== WHAT TO DO ==
Restate only the tail of the data below, starting at the line that contains "- Webhook event logs for audit trail" and including the last line, word for word.

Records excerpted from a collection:
····················

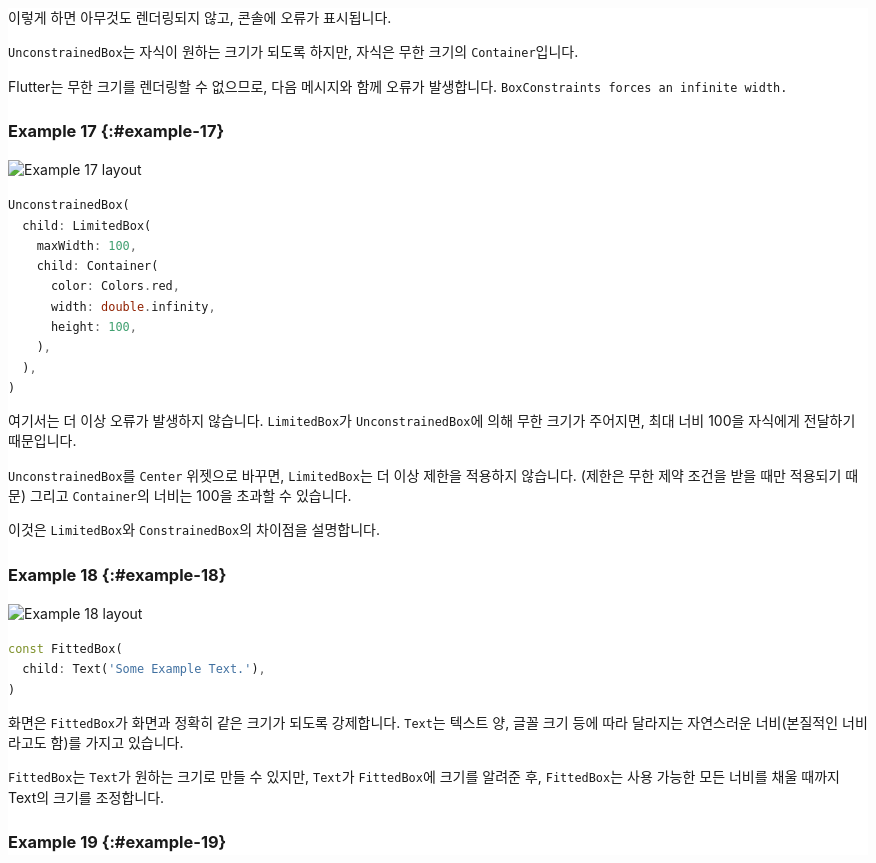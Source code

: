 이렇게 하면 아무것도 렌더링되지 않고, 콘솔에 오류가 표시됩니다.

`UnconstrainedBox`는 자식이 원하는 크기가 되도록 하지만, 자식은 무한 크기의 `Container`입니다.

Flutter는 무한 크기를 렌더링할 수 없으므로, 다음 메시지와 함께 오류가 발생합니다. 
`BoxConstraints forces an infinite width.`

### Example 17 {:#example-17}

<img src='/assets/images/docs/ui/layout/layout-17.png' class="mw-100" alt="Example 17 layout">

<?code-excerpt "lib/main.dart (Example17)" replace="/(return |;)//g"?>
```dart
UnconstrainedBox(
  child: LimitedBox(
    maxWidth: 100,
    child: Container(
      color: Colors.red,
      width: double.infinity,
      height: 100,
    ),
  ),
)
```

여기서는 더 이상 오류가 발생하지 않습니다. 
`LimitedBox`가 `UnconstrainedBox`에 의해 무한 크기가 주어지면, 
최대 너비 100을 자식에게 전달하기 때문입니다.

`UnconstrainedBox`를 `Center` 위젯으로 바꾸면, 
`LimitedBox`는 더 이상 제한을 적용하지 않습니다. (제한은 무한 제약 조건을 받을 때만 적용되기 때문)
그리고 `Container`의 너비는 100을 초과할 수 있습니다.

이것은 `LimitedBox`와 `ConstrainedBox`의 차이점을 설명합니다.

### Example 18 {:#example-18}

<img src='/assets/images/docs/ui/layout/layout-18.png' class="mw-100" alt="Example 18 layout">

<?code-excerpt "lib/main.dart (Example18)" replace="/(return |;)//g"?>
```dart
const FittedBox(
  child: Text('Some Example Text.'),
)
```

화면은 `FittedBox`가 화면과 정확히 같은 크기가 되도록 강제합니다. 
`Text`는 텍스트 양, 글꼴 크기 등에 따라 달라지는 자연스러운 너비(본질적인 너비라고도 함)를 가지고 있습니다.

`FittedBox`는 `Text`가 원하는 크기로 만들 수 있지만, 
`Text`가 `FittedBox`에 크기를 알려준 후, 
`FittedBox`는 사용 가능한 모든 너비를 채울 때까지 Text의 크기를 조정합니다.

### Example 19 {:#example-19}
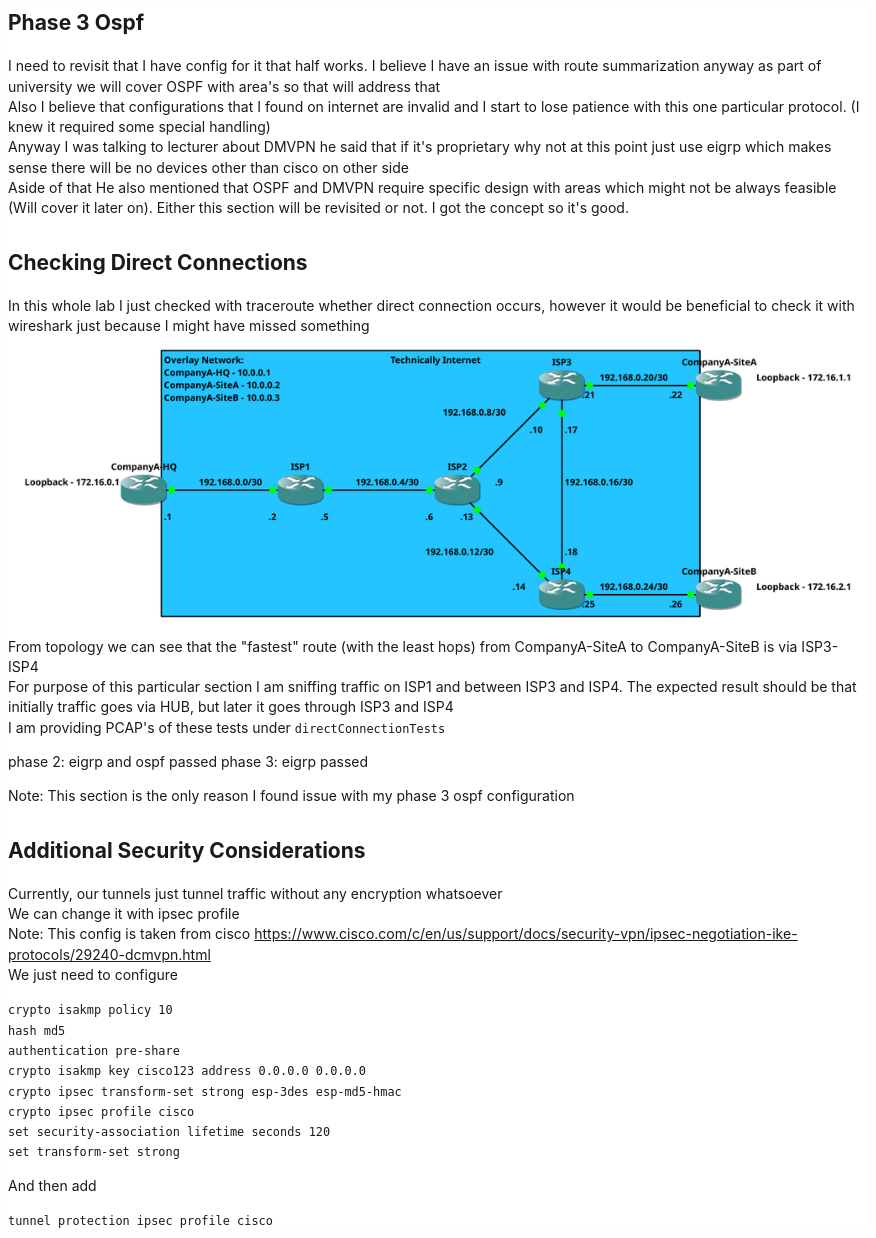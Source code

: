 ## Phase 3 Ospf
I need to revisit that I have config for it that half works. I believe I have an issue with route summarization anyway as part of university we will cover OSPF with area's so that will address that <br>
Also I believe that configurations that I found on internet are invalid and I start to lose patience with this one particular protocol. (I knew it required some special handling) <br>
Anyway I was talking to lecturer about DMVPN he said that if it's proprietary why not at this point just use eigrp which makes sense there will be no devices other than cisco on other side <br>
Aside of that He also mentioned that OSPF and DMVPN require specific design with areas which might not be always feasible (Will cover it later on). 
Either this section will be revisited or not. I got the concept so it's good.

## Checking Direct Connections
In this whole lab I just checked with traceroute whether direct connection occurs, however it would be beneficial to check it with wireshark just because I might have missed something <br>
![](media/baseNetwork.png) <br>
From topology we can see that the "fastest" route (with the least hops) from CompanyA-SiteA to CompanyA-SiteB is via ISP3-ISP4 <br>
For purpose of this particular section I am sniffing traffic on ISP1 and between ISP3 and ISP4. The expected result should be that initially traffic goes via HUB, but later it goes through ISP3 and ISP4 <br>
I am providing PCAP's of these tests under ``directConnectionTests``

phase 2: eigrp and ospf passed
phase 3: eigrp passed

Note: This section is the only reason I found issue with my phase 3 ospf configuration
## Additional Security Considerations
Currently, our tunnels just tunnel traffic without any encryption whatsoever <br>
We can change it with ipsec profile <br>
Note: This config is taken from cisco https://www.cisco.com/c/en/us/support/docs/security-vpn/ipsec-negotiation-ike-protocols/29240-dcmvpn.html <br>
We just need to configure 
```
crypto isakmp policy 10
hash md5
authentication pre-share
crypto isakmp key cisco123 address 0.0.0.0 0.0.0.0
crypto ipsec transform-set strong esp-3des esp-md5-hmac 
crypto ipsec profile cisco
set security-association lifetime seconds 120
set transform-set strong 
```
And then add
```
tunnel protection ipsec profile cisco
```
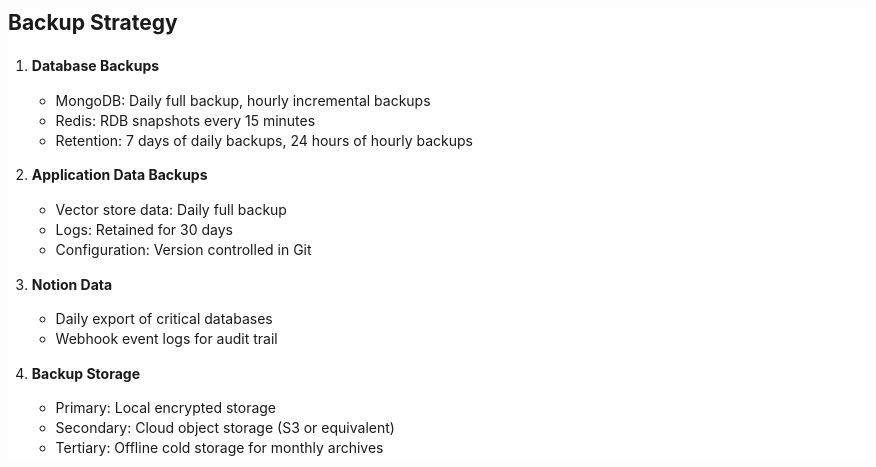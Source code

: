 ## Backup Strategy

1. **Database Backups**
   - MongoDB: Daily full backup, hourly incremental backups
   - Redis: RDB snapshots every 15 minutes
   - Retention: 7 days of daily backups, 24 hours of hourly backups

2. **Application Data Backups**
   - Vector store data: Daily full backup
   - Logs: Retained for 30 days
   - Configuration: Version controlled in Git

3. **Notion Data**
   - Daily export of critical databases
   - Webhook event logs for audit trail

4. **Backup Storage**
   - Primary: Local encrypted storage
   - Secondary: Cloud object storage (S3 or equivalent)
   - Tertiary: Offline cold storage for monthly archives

····················

== RESPONSE AREA ==
   - Webhook event logs for audit trail

4. **Backup Storage**
   - Primary: Local encrypted storage
   - Secondary: Cloud object storage (S3 or equivalent)
   - Tertiary: Offline cold storage for monthly archives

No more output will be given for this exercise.